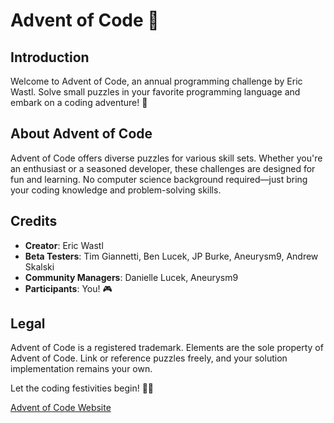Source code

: # Advent of Code 🎄

## Introduction

Welcome to Advent of Code, an annual programming challenge by Eric Wastl. Solve small puzzles in your favorite programming language and embark on a coding adventure! 🚀

## About Advent of Code

Advent of Code offers diverse puzzles for various skill sets. Whether you're an enthusiast or a seasoned developer, these challenges are designed for fun and learning. No computer science background required—just bring your coding knowledge and problem-solving skills.

## Credits

- **Creator**: Eric Wastl
- **Beta Testers**: Tim Giannetti, Ben Lucek, JP Burke, Aneurysm9, Andrew Skalski
- **Community Managers**: Danielle Lucek, Aneurysm9
- **Participants**: You! 🎮

## Legal

Advent of Code is a registered trademark. Elements are the sole property of Advent of Code. Link or reference puzzles freely, and your solution implementation remains your own.

Let the coding festivities begin! 🚀🌟

[Advent of Code Website](https://adventofcode.com/)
···
Go through the listing and copy each line with the string "coding".

Welcome to Advent of Code, an annual programming challenge by Eric Wastl. Solve small puzzles in your favorite programming language and embark on a coding adventure! 🚀
Advent of Code offers diverse puzzles for various skill sets. Whether you're an enthusiast or a seasoned developer, these challenges are designed for fun and learning. No computer science background required—just bring your coding knowledge and problem-solving skills.
Let the coding festivities begin! 🚀🌟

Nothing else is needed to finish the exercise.